BaGet icon indicating copy to clipboard operation
BaGet copied to clipboard

[WIP]: Add Type decompilation services

Open LordMike opened this issue 7 years ago • 12 comments

Adds assembly decompilation to get an object representing the package or assembly in question. Uses Mono.Cecil to read the IL code, and ILSpy's decompiler to convert IL code in to C# code -- all in all avoiding loading of the assemblies into the host process.

Decompilation

  • Types (names of types)
  • Methods, Constructors (return type, name)
  • Properties, Fields, Events (return type, name)
  • C# declaration of above elements, e.g.: public void MyMethod(string somevalue);

Is by no means complete, but more information can be extracted as needed.

Source code

I've created a little interface to post-populate the decompiled assembly with source code. The idea is to have multiple ways of fetching the sources, in some preferred order, for example:

  • Embedded sources in pdb (possible in portable pdb's? EmbedAllSources ?)
  • Embedded sources in Nupkg archive (src/..)
  • SourceLink sources from the internet (read sourcelink json from pdb, somehow link types to C# files, fetch those files ..)
  • Decompiled sources from IL code <-- I've made this one

Usage, right now

I've not created any code to link it to BaGet yet. But right now, you could run the decompiler like such:

using (var reader = new PackageArchiveReader(@".\TMDbLib.1.3.2-alpha.symbols.nupkg"))
{
    var res = new NugetDecompilerService(new AssemblyDecompilerService()).AnalyzePackage(reader);

    // use res
}

Part of #140

LordMike avatar Dec 05 '18 23:12 LordMike

So. In order to obtain signatures for members and types (like public class SomeClass), I upgraded the CSharp Decompiler project to the new prerelease, version 4.x.

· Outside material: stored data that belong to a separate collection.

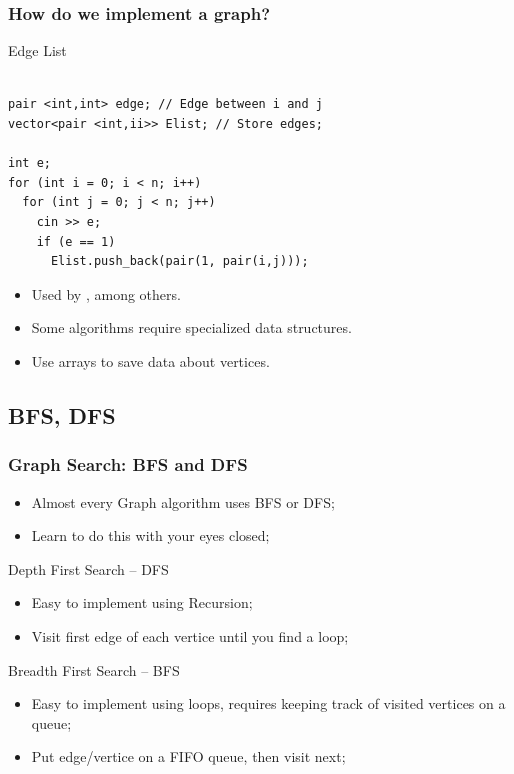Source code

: \begin{frame}[fragile]
  \frametitle{How do we implement a graph?}
  \begin{block}{Edge List}
\begin{verbatim}

pair <int,int> edge; // Edge between i and j
vector<pair <int,ii>> Elist; // Store edges;

int e;
for (int i = 0; i < n; i++)
  for (int j = 0; j < n; j++)
    cin >> e;
    if (e == 1)
      Elist.push_back(pair(1, pair(i,j)));
\end{verbatim}
\end{block}
    \vfill

    \begin{itemize}
    \item Used by , among others.
    \item Some algorithms require specialized data structures.
    \item Use arrays to save data about vertices.
    \end{itemize}
\end{frame}


\subsection{BFS, DFS}
\begin{frame}
  \frametitle{Graph Search: BFS and DFS}
    \begin{itemize}
    \item Almost every Graph algorithm uses BFS or DFS;
    \item Learn to do this with your eyes closed;
    \end{itemize}

  \begin{block}{Depth First Search -- DFS}
    \begin{itemize}
    \item Easy to implement using Recursion;
    \item Visit first edge of each vertice until you find a loop;
    \end{itemize}
  \end{block}

  \begin{block}{Breadth First Search -- BFS}
    \begin{itemize}
    \item Easy to implement using loops, requires keeping track of
      visited vertices on a queue;
    \item Put edge/vertice on a FIFO queue, then visit next;
    \end{itemize}
  \end{block}
\end{frame}

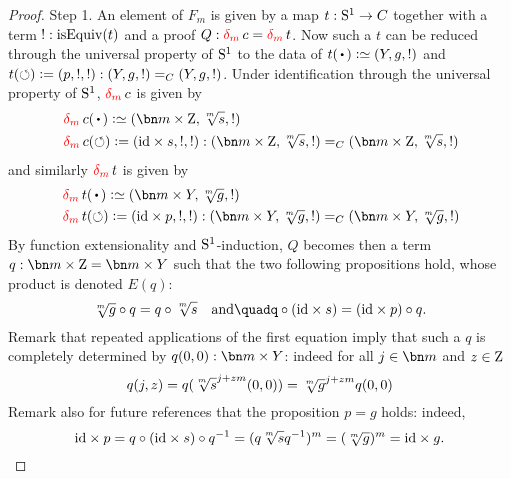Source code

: \begin{proof}
  {\sc Step 1.} An element of $F_m$ is given by a map $t:{\mathrm{S}^1} \to C$
  together with a term $!:\isEq(t)$ and a proof
  $Q: \dg{m}c = \dg{m}t$. Now such a $t$ can be reduced through
  the universal property of ${\mathrm{S}^1}$ to the data of
  $t(\base)\defequi (Y,g,!)$ and
  $t(\circlearrowleft)\mathrel{\vcentcolon=} (p,!,!): (Y,g,!) =_C (Y,g,!)$. Under identification
  through the universal property of ${\mathrm{S}^1}$, $\dg{m}c$ is given by
  \begin{displaymath}
    \begin{split}
      &\dg{m}c(\base) \defequi (\bn m\times \zet,\sqrt[\uproot{2}m] {\etop s},!)\\
      &\dg{m}c(\Sloop) \defis (\id \times {\etop s},!,!): (\bn
      m\times \zet,\sqrt[\uproot{2}m] {\etop s},!) =_C (\bn m\times
      \zet,\sqrt[\uproot{2}m] {\etop s},!)
    \end{split}
  \end{displaymath}
  and similarly $\dg{m}t$ is given by
  \begin{displaymath}
    \begin{split}
      &\dg{m}t(\base) \defequi (\bn m\times Y,\sqrt[\uproot{2}m] g,!)\\
      &\dg{m}t(\Sloop) \defis (\id \times p,!,!): (\bn m\times
      Y,\sqrt[\uproot{2}m] g,!) =_C (\bn m\times Y,\sqrt[\uproot{2}m] g,!)
    \end{split}
  \end{displaymath}
  By function extensionality and ${\mathrm{S}^1}$-induction, $Q$ becomes then a
  term $q:\bn m\times \zet = \bn m\times Y$ such that the two
  following propositions hold, whose product is denoted $E(q)$:
  \begin{displaymath}
    {\sqrt[\uproot{2}m]g} \circ q = q \circ \sqrt[\uproot{2}m]{\etop s}%
    \quad\text{and}\quad%
    q \circ (\id \times {\etop s}) = (\id \times p) \circ q.%
  \end{displaymath}
  Remark that repeated applications of the first equation imply that
  such a $q$ is completely determined by
  $\ptoe q (0,0): \bn m\times Y$: indeed for all $j\in\bn m$ and
  $z\in\mathrm{Z}$
  \begin{displaymath}
    \ptoe q (j,z) = \ptoe q ( \sqrt[\uproot{2}m]s^{j+zm} (0,0))%
    = \sqrt[\uproot{2}m]g^{j+zm} \ptoe q(0,0)%
  \end{displaymath}
  Remark also for future references that the proposition $p=g$ holds:
  indeed,
  \begin{displaymath}
    \id \times p = q \circ (\id \times {\etop s}) \circ q^{-1}
    = (q\sqrt[\uproot{2}m]{\etop s}q^{-1})^m = (\sqrt[\uproot{2}m]g)^m = \id \times g.
  \end{displaymath}
  

\end{proof}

Doing so cut out Cecil for decompilation, and boom, major speedup. For practically the same code, NEST took 5+ minutes on the old versions, while it now takes a few seconds. So. That's cool :)

LordMike avatar Dec 15 '18 19:12 LordMike

So, @loic-sharma, I've got the decompilation in place. There's a lot to do with regards to pulling out documentation and whatnot, but the core is in place.

How would a type-searching-source-code-something service look like?

Following ISearchService, I imagine:

  • Task IndexAsync(PackageId id, AnalysisNugetAssembly code) -- indexes details for a specific Package
  • Task<AnalysisNugetAssembly> GetAsync(PackageId id) -- fetches a single packages code by id
  • Task<AnalysisType> GetAsync(PackageId id, NugetFramework targetFramework, string type) -- fetches a single packages code, for a single type, by id+framework+type
  • Task<IReadOnlyList<CodeSearchResult>> FindAsync(string query, List<NugetFramework> allowedFrameworks = null) -- finds "something", be it entire assemblies or types/members.

And CodeSearchResult would be:

  • PackageId
  • TargetFramework
  • ResultType -- Type, Member

Perhaps do this as inherited types?

  • TypeSearchResult : CodeSearchResult
    • Type -- e.g. MyBaseClass
    • Display -- Some C# string, like public abstract class MyBaseClass<T> : IDisposable where T : IOtherInterface
  • MemberSearchResult : CodeSearchResult
    • Type -- e.g. MyBaseClass
    • MemberType -- Constructor, Method, Property, Field, Event
    • Display -- Some C# string, like public void DoWork();

LordMike avatar Dec 16 '18 15:12 LordMike

@loic-sharma I was wondering. I'm going through the binaries in the nupkg using ReferencedItems(). What's the correct way? ... do we risk getting native binaries this way?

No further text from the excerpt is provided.